[Exercise data]:
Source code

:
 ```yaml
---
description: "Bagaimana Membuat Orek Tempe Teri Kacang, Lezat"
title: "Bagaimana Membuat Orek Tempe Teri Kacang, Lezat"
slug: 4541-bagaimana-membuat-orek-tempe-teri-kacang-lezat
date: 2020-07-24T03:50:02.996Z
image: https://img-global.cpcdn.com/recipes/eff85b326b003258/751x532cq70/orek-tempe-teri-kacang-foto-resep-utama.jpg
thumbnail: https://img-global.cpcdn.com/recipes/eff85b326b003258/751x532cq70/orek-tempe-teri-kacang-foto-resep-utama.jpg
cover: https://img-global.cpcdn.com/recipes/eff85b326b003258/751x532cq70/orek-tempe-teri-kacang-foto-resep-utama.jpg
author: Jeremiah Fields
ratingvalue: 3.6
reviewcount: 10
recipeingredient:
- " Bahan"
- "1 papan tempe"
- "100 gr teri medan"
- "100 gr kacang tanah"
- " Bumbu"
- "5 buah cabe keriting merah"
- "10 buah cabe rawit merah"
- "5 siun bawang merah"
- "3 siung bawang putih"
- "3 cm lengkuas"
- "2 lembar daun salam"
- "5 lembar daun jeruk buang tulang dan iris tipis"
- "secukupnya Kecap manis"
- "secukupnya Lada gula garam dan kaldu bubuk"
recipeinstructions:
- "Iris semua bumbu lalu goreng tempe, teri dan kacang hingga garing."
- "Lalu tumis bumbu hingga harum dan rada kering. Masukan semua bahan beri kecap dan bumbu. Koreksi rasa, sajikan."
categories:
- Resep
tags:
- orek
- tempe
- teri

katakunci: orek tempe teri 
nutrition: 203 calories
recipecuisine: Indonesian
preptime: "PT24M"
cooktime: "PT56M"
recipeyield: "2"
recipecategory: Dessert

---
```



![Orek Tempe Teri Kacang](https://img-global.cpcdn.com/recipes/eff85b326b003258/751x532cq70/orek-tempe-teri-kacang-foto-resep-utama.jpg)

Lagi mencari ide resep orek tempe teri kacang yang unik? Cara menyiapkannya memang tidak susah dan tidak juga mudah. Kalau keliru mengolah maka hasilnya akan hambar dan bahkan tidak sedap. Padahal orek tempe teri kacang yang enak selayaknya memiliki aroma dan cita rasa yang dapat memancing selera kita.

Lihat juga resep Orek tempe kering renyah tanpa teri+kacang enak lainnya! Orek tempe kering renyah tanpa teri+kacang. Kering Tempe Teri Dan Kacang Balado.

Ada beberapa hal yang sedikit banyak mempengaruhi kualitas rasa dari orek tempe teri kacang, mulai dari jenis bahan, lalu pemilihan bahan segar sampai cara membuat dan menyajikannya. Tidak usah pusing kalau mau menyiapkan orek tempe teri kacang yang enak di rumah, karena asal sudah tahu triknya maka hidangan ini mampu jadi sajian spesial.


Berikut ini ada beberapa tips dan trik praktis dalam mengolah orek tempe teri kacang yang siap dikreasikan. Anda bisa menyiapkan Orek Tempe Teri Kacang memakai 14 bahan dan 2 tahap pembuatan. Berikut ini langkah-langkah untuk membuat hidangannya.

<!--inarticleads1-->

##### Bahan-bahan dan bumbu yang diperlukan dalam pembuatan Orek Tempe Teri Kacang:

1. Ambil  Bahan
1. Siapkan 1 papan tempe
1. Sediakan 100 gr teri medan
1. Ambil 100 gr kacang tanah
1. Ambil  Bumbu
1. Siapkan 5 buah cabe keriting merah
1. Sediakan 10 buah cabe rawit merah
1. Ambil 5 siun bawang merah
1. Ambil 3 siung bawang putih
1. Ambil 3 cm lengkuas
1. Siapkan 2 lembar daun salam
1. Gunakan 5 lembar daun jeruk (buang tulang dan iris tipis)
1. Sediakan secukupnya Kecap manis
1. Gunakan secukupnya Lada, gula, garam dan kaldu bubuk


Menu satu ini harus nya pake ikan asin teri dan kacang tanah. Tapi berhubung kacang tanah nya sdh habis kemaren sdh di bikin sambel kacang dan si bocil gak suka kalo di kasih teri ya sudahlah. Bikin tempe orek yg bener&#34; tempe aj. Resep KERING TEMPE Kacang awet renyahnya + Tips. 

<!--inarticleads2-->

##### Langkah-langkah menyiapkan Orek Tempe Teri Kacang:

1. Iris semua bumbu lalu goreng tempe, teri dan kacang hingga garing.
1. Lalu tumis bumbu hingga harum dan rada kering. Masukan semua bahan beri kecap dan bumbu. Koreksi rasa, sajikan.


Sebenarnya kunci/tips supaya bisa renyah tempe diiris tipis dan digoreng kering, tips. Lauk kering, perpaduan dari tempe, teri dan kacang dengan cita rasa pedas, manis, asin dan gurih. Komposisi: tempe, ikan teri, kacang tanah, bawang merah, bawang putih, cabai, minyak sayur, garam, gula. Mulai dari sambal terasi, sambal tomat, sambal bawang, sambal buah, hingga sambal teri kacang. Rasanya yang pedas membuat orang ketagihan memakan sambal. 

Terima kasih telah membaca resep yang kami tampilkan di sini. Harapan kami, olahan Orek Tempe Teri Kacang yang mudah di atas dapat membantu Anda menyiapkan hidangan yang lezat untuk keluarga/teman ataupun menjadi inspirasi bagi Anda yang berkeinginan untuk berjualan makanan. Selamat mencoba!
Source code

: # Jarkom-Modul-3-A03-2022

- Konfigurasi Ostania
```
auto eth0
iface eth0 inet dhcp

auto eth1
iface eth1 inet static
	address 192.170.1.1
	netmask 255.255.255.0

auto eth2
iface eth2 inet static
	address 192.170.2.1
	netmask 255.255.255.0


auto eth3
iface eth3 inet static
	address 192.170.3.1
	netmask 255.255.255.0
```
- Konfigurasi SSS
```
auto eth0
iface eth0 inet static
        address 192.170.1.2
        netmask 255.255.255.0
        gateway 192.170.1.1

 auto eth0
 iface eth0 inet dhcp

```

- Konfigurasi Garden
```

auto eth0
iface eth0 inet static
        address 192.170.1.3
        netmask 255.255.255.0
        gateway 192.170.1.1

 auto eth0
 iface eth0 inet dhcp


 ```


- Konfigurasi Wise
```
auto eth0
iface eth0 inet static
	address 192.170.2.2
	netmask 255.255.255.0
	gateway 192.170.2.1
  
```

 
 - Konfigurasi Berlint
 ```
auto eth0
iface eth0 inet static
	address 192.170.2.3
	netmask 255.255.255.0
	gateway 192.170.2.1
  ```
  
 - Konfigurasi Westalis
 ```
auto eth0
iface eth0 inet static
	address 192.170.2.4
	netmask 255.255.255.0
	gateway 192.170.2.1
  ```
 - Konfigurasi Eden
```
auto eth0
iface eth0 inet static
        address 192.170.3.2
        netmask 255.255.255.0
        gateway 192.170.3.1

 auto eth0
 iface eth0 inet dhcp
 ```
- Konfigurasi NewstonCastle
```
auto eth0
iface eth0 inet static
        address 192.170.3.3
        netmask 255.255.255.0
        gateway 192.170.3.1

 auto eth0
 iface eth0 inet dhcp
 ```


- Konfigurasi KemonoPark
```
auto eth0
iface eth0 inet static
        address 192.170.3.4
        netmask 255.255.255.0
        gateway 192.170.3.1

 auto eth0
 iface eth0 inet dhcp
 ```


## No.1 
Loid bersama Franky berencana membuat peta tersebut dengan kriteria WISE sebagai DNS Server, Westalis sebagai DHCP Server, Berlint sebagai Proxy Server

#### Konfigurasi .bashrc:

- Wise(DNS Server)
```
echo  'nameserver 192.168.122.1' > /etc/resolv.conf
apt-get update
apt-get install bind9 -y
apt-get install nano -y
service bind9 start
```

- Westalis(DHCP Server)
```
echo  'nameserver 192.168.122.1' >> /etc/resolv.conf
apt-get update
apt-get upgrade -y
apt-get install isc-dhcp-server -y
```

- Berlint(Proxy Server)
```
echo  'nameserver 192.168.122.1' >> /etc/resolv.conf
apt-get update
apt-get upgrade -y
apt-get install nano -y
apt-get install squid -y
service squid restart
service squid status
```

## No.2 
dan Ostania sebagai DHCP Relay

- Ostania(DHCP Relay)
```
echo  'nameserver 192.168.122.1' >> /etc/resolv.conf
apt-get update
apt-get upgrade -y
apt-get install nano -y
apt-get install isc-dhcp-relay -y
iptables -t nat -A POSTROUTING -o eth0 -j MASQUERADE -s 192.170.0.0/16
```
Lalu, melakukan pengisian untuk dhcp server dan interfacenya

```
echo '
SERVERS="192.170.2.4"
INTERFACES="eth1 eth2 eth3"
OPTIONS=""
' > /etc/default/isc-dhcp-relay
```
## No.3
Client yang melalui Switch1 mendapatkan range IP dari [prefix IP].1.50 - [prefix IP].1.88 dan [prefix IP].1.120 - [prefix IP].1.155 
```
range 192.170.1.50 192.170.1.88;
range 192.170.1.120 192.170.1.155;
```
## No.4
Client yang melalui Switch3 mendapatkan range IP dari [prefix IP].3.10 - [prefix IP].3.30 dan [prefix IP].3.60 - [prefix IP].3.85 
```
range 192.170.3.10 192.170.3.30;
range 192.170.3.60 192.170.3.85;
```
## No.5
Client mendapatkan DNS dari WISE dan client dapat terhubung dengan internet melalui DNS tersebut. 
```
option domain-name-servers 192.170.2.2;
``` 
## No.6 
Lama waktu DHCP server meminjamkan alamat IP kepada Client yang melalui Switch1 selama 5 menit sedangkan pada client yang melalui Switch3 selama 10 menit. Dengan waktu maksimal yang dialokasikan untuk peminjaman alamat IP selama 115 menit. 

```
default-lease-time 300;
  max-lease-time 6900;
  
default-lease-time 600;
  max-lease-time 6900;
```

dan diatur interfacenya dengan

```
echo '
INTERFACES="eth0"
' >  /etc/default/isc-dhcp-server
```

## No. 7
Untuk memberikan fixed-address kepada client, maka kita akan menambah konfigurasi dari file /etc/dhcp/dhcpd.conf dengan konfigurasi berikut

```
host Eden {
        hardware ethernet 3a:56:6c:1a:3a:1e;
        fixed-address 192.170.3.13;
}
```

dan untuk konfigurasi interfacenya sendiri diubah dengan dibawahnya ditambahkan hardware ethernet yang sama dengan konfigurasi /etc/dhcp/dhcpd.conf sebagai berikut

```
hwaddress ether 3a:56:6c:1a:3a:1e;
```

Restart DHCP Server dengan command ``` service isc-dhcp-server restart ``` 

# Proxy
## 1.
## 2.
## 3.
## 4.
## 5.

[What is required]: From the material above, set down exactly the lines between the line holding "##### Bahan-bahan dan" and the line holding "1. Siapkan 2 lembar daun salam", inclusive. Include nothing else.

[Result for this task]:
##### Bahan-bahan dan bumbu yang diperlukan dalam pembuatan Orek Tempe Teri Kacang:

1. Ambil  Bahan
1. Siapkan 1 papan tempe
1. Sediakan 100 gr teri medan
1. Ambil 100 gr kacang tanah
1. Ambil  Bumbu
1. Siapkan 5 buah cabe keriting merah
1. Sediakan 10 buah cabe rawit merah
1. Ambil 5 siun bawang merah
1. Ambil 3 siung bawang putih
1. Ambil 3 cm lengkuas
1. Siapkan 2 lembar daun salam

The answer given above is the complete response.